Logo Icon

Allstate Claims Severity - My Winning Approach

This was my solution write-up for the Allstate Claims Severity competition. It originally appeared on Kaggle, but I’m reposting it here as well.

My approach

I’m really curious to hear from the rest of the top 10, but I’ll go first:

  1. First, I started with the best public script, in particular the XGBoost scripts and keras scripts that were floating around. Picking the best tuned single model didn’t seem to matter a whole lot, e.g. I used one of the the PB LB 1108 XG scripts and never got around to running the 1106 one (maybe that was my mistake!). I edited most of the keras scripts to run 10 CV folds and 10 bags, and most of the XGBoost scripts to use 10 folds and no bags.

  2. I modified each public script to generate stacked predictions, if it didn’t already. All the keras script generated stacked predictions, but I had to modify some of the XGBoost scripts to generate stacked predictions. This was key.

  3. Next, I generated a bunch of different datasets to run through those scripts. This was the part where I got a bit creative. I can go into more detail here later, but I did things like PCA on all the numeric variables, PCA on all the categorical variables, PCA on all the numeric + categorical variables, all the numeric variables differences and ratios, all the categorical variable interactions, etc.

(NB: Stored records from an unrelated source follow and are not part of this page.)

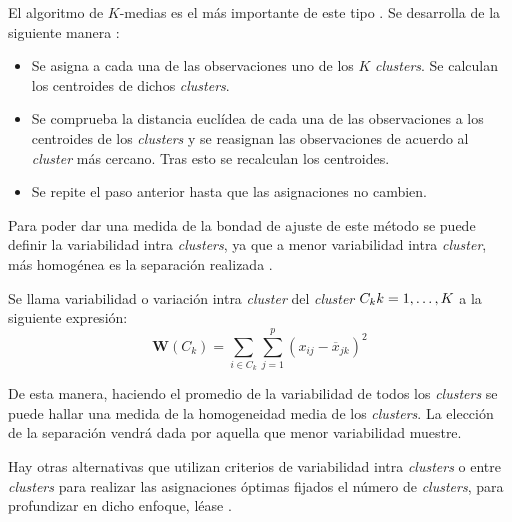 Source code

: \noindent El algoritmo de $K$-medias es el más importante de este tipo \cite{Johnson 2007}. Se desarrolla de la siguiente manera  :
\begin{itemize}
\item Se asigna a cada una de las observaciones  uno de los $K$ \emph{clusters}. Se calculan los centroides de dichos \emph{clusters}.
\item Se comprueba la distancia euclídea de cada una de las observaciones a los centroides de los \emph{clusters} y se reasignan las observaciones de acuerdo al \emph{cluster} más cercano. Tras esto se recalculan los centroides.
\item Se repite el paso anterior hasta que las asignaciones no cambien. 
\end{itemize}

\noindent Para poder dar una medida de la bondad de ajuste de este método se puede definir la variabilidad intra \emph{clusters}, ya que a menor variabilidad intra \emph{cluster}, más homogénea es la separación realizada \cite{Peña 2002}. 
\begin{defi}
Se llama variabilidad o variación intra \emph{cluster} del \emph{cluster} $C_k\\k=1,\ldots,K$ a la siguiente expresión:
\begin{equation}
\mathbf{W}(C_k)=\sum_{i\in C_k}\sum_{j=1}^{p} (x_{ij}-\overline{x}_{jk})^2
\end{equation}
\end{defi}

\noindent De esta manera, haciendo el promedio de la variabilidad de todos los \emph{clusters} se puede hallar una medida de la homogeneidad media de los \emph{clusters}. La elección de la separación vendrá dada por aquella que menor variabilidad muestre. 

\noindent Hay otras alternativas que utilizan criterios de variabilidad intra \emph{clusters} o entre \emph{clusters} para realizar las asignaciones óptimas fijados el número de \emph{clusters}, para profundizar en dicho enfoque, léase \cite{Everitt 2011, Peña 2002, Hartigan 1975}.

  4. Steps #2 and #3 were my core loop. Generate new datasets, and then run them through my XGBoost and Keras scripts to generate stacked predictions and test-set predictions. New datasets usually gave me more lift than tuning my models.

  5. After a few iterations, I’d end up with a bunch of models with stacked predictions and test-set predictions. Before any ensembling, I ran these models through wilcox.test in R, to make sure the stacked predictions were similar to the test set predictions. Anything with a p.value of less than .10 I dropped from my ensemble. Sometimes this step indicated models where I’d done something silly, like forgetting to un-transform the test-set predictions.

  6. Then I took the set of remaining stacked predictions, and ran PCA on them. I added the first PCA component to the stacked predictions and the test set predictions.

  7. Now for the key step. I ran the stacked predictions through the optim() function in R, to find linear weights that minimized MAE. I used the BFGS solver for optim.

  8. Later in the competition, I split the stacked predictions into thirds, based on the PC1 component, and used optim on each third. I then applied these 3 sets of weights to the test set, based on the PC1 component for the test set. I’m not sure if this helped or hurt me at the end of the competition; it may have been unnecessary complexity.

  9. I also added some L1 regularization to my call to the optim function. I simple added mean(abs(w))*(a penalty factor) to the objective function for optimizing the weights. I’m pretty sure this regularization helped at the end of the competition.

  10. I made 2 subs at the end: my best leaderboard score, and my best local CV score. I think my best local CV score ended up being the best on the private LB. Based on the small shakeup at the end of the competition, I’m happy I made one sub with my best local CV. Trust your cross-validation!

Once I see the public vs private LB for all my subs, I’ll have more details on what helped or what hurt.


Comments:

Also, another piece of advice: don’t be afraid to be messy. My final folder for this competition has something like 100 r and python scripts in it. I basically made a new script for everything I tried. This made it a lot easier to backtrack when I needed to.

Trying to put every single model you run into one script isn’t going to work. Do one model per script, and do your stacking in another script.

(and use git!)